The 1980 Annual World's Best SF
- Cover of first edition, 1980
- Editors: Donald A. Wollheim and Arthur W. Saha
- Cover artist: Jack Gaughan
- Language: English
- Series: The Annual World’s Best SF
- Genre: Science fiction
- Publisher: DAW Books
- Publication date: 1980
- Publication place: United States
- Media type: Print (paperback)
- Pages: 284
- ISBN: 0-87997-535-0
- Preceded by: The 1979 Annual World's Best SF
- Followed by: The 1981 Annual World's Best SF

= The 1980 Annual World's Best SF =

1980 anthology edited by Donald A. Wollheim and Arthur W. Saha

The 1980 Annual World's Best SF is an anthology of science fiction short stories edited by Donald A. Wollheim and Arthur W. Saha, the ninth volume in a series of nineteen. It was first published in paperback by DAW Books in May 1980, followed by a hardcover edition issued in September of the same year by the same publisher as a selection of the Science Fiction Book Club. For the hardcover edition the original cover art of Jack Gaughan was replaced by a new cover painting by Gary Viskupik. The paperback edition was later reissued by DAW under the variant title Wollheim's World's Best SF: Series Nine.

The book collects eleven novellas, novelettes and short stories by various science fiction authors, with an introduction by Wollheim.
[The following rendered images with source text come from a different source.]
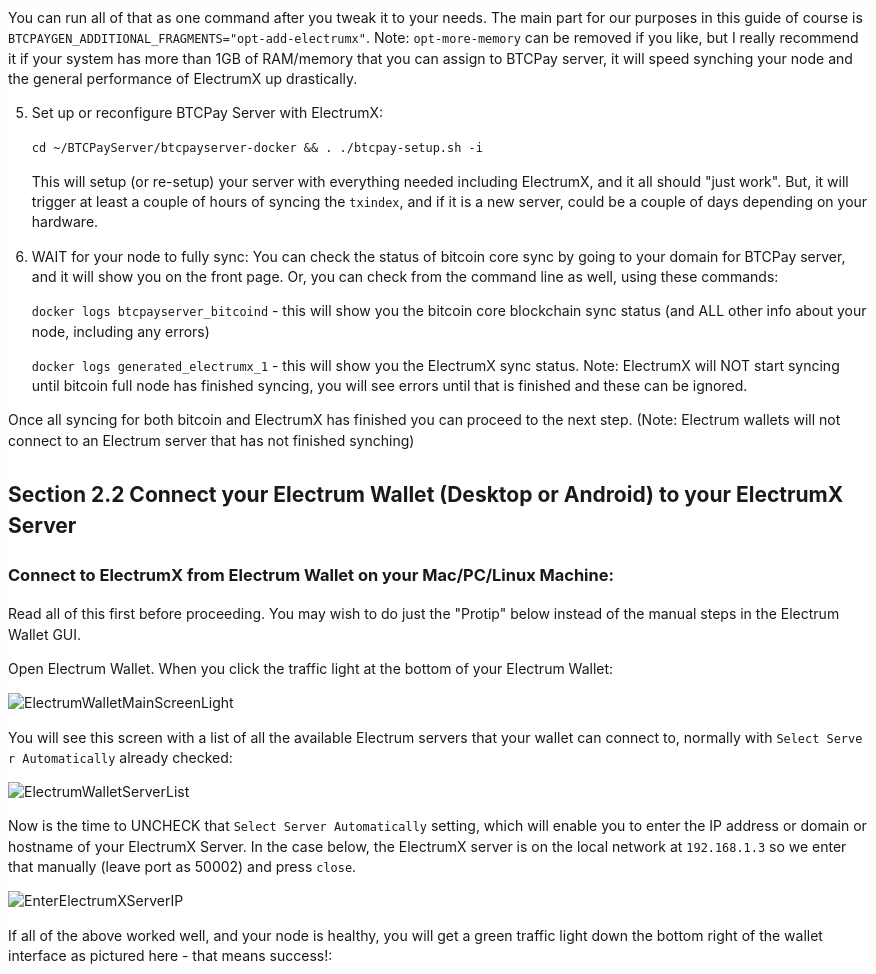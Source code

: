 You can run all of that as one command after you tweak it to your needs.  The main part for our purposes in this guide of course is `BTCPAYGEN_ADDITIONAL_FRAGMENTS="opt-add-electrumx"`.  Note: `opt-more-memory` can be removed if you like, but I really recommend it if your system has more than 1GB of RAM/memory that you can assign to BTCPay server, it will speed synching your node and the general performance of ElectrumX up drastically.

5. Set up or reconfigure BTCPay Server with ElectrumX:

    `cd ~/BTCPayServer/btcpayserver-docker && . ./btcpay-setup.sh -i`

    This will setup (or re-setup) your server with everything needed including ElectrumX, and it all should "just work".  But, it will trigger at least a couple of hours of syncing the `txindex`, and if it is a new server, could be a couple of days depending on your hardware.

6. WAIT for your node to fully sync:
    You can check the status of bitcoin core sync by going to your domain for BTCPay server, and it will show you on the front page.  Or, you can check from the command line as well, using these commands:

    `docker logs btcpayserver_bitcoind` - this will show you the bitcoin core blockchain sync status (and ALL other info about your node, including any errors)

    `docker logs generated_electrumx_1` - this will show you the ElectrumX sync status.  Note: ElectrumX will NOT start syncing until bitcoin full node has finished syncing, you will see errors until that is finished and these can be ignored.

Once all syncing for both bitcoin and ElectrumX has finished you can proceed to the next step.  (Note: Electrum wallets will not connect to an Electrum server that has not finished synching)

## Section 2.2 Connect your Electrum Wallet (Desktop or Android) to your ElectrumX Server

### Connect to ElectrumX from Electrum Wallet on your Mac/PC/Linux Machine:

Read all of this first before proceeding.  You may wish to do just the "Protip" below instead of the manual steps in the Electrum Wallet GUI.

Open Electrum Wallet.  When you click the traffic light at the bottom of your Electrum Wallet:

![ElectrumWalletMainScreenLight](https://user-images.githubusercontent.com/1388507/68437133-5636c500-01c0-11ea-822c-6e72bd6d60ea.png "Open Electrum Wallet network config")

You will see this screen with a list of all the available Electrum servers that your wallet can connect to, normally with `Select Server Automatically` already checked:

![ElectrumWalletServerList](https://user-images.githubusercontent.com/1388507/68437521-8a5eb580-01c1-11ea-9ece-0666353a6742.png "Electrum Wallet Network tab")

Now is the time to UNCHECK that `Select Server Automatically` setting, which will enable you to enter the IP address or domain or hostname of your ElectrumX Server.  In the case below, the ElectrumX server is on the local network at `192.168.1.3` so we enter that manually (leave port as 50002) and press `close`.

![EnterElectrumXServerIP](https://user-images.githubusercontent.com/1388507/68496320-4e276580-0252-11ea-8caf-facc8a246d70.png "Electrum Wallet personal ElectrumX")

If all of the above worked well, and your node is healthy, you will get a green traffic light down the bottom right of the wallet interface as pictured here - that means success!:
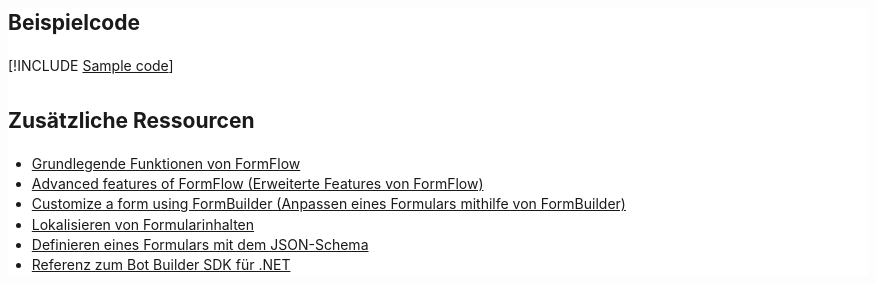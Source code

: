 ## <a name="sample-code"></a>Beispielcode

[!INCLUDE [Sample code](../includes/snippet-dotnet-formflow-samples.md)]

## <a name="additional-resources"></a>Zusätzliche Ressourcen

- [Grundlegende Funktionen von FormFlow](bot-builder-dotnet-formflow.md)
- [Advanced features of FormFlow (Erweiterte Features von FormFlow)](bot-builder-dotnet-formflow-advanced.md)
- [Customize a form using FormBuilder (Anpassen eines Formulars mithilfe von FormBuilder)](bot-builder-dotnet-formflow-formbuilder.md)
- [Lokalisieren von Formularinhalten](bot-builder-dotnet-formflow-localize.md)
- [Definieren eines Formulars mit dem JSON-Schema](bot-builder-dotnet-formflow-json-schema.md)
- <a href="/dotnet/api/?view=botbuilder-3.11.0" target="_blank">Referenz zum Bot Builder SDK für .NET</a>

[promptAttribute]: /dotnet/api/microsoft.bot.builder.formflow.promptattribute

[field]: /dotnet/api/microsoft.bot.builder.formflow.iformbuilder-1.field

[formConfiguration]: /dotnet/api/microsoft.bot.builder.formflow.formconfiguration

[separator]: /dotnet/api/microsoft.bot.builder.formflow.advanced.templatebaseattribute.separator

[lastSeparator]: /dotnet/api/microsoft.bot.builder.formflow.advanced.templatebaseattribute.lastseparator

[templateUsage]: /dotnet/api/microsoft.bot.builder.formflow.templateusage

[caseNormalization]: /dotnet/api/microsoft.bot.builder.formflow.casenormalization

[choiceStyleOptions]: /dotnet/api/microsoft.bot.builder.formflow.choicestyleoptions

[feedbackOptions]: /dotnet/api/microsoft.bot.builder.formflow.feedbackoptions
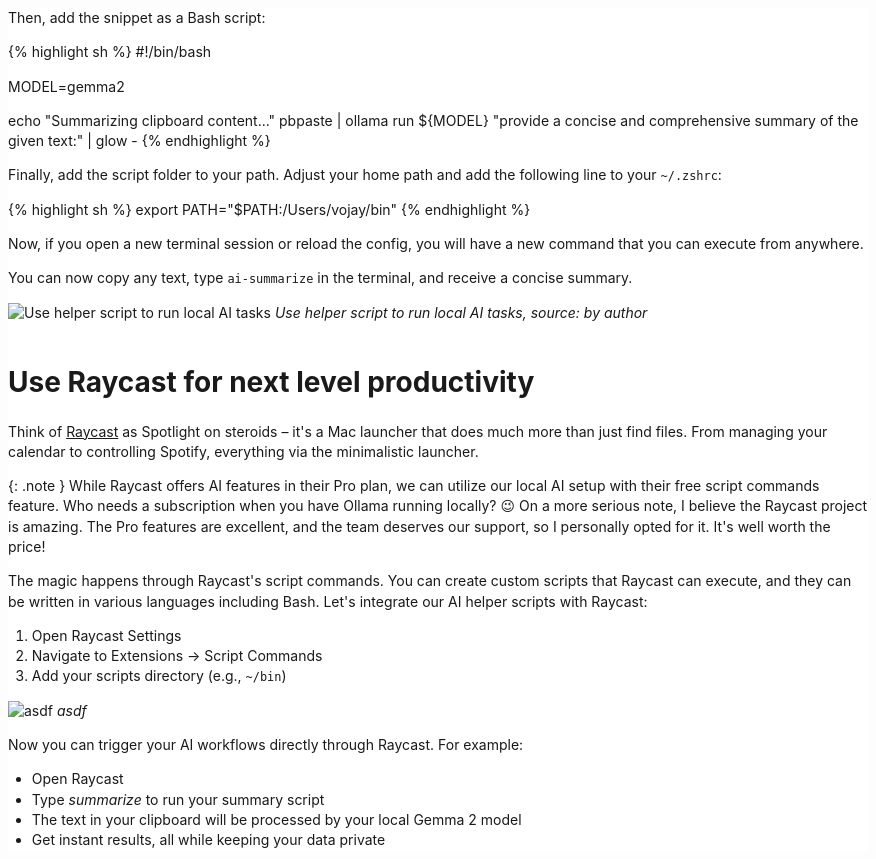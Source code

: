 Then, add the snippet as a Bash script:

{% highlight sh %}
#!/bin/bash

MODEL=gemma2

echo "Summarizing clipboard content..."
pbpaste | ollama run ${MODEL} "provide a concise and comprehensive summary of the given text:" | glow -
{% endhighlight %}

Finally, add the script folder to your path. Adjust your home path and add the following line to your `~/.zshrc`:

{% highlight sh %}
export PATH="$PATH:/Users/vojay/bin"
{% endhighlight %}

Now, if you open a new terminal session or reload the config, you will have a new command that you can execute from anywhere.

You can now copy any text, type `ai-summarize` in the terminal, and receive a concise summary.

![Use helper script to run local AI tasks]({{site.baseurl}}/images/blog/2024-12-23-10.png)
*Use helper script to run local AI tasks, source: by author*

# Use Raycast for next level productivity

Think of [Raycast](https://www.raycast.com/) as Spotlight on steroids – it's a Mac launcher that does much more than just find files. From managing your calendar to controlling Spotify, everything via the minimalistic launcher.

{: .note }
While Raycast offers AI features in their Pro plan, we can utilize our local AI setup with their free script commands feature. Who needs a subscription when you have Ollama running locally? 😉 On a more serious note, I believe the Raycast project is amazing. The Pro features are excellent, and the team deserves our support, so I personally opted for it. It's well worth the price!

The magic happens through Raycast's script commands. You can create custom scripts that Raycast can execute, and they can be written in various languages including Bash. Let's integrate our AI helper scripts with Raycast:

1. Open Raycast Settings
2. Navigate to Extensions → Script Commands
3. Add your scripts directory (e.g., `~/bin`)

![asdf]({{site.baseurl}}/images/blog/2024-12-23-11.png)
*asdf*

Now you can trigger your AI workflows directly through Raycast. For example:
- Open Raycast
- Type _summarize_ to run your summary script
- The text in your clipboard will be processed by your local Gemma 2 model
- Get instant results, all while keeping your data private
The stories were previously published in 1979 in the magazines Omni, Analog Science Fiction/Science Fact, Destinies, Galileo, Isaac Asimov's Science Fiction Magazine, and The Magazine of Fantasy & Science Fiction, and the anthology Universe 9.

==Contents==
- "Introduction" (Donald A. Wollheim)
- "The Way of Cross and Dragon" (George R. R. Martin)
- "The Thirteenth Utopia" (Somtow Sucharitkul)
- "Options" (John Varley)
- "Unaccompanied Sonata" (Orson Scott Card)
- "The Story Writer" (Richard Wilson)
- "Daisy, in the Sun" (Connie Willis)
- "The Locusts" (Larry Niven and Steven Barnes)
- "The Thaw" (Tanith Lee)
- "Out There Where the Big Ships Go" (Richard Cowper)
- "Can These Bones Live?" (Ted Reynolds)
- "The Extraordinary Voyages of Amélie Bertrand" (Joanna Russ)

==Awards==
The anthology placed eleventh in the 1981 Locus Poll Award for Best Anthology.

"The Way of Cross and Dragon" won the 1980 Hugo Award for Best Short Story, placed first in the Locus Poll Award for Best Short Story, and was nominated for the 1979 Nebula Award for Best Short Story.

"Options" was nominated for the 1979 Nebula Award for Best Novelette and the 1980 Hugo Award for Best Novelette, and placed second in the 1980 Locus Poll Award for Best Novelette.

"Unaccompanied Sonata" was nominated for the 1979 Nebula Award for Best Short Story and the 1980 Hugo Award for Best Short Story, and placed sixth in the 1980 Locus Poll Award for Best Shor Story.

"The Story Writer" was nominated for the 1979 Nebula Award for Best Novella and placed tenth in the 1980 Locus Poll Award for Best Novella.

"Daisy, in the Sun" was nominated for the 1980 Hugo Award for Best Short Story and placed tenth in the 1980 Locus Poll Award for Best Short Story.

"The Locusts" was nominated for the 1979 Analog Award for Best Novella/Novelette and the 1980 Hugo Award for Best Novelette, and placed sixteenth in the 1980 Locus Poll Award for Best Novelette.

"Out There Where the Big Ships Go" placed fourth in the 1980 Locus Poll Award for Best Novelette.

"Can These Bones Live?" won the 1979 Analog Award for Best Short Story, was nominated for the 1980 Hugo Award for Best Short Story, and placed eighteenth in the 1980 Locus Poll Award for Best Short Story.

"The Extraordinary Voyages of Amélie Bertrand" was nominated for the 1979 Nebula Award for Best Short Story and placed thirteenth in the 1980 Locus Poll Award for Best Short Story.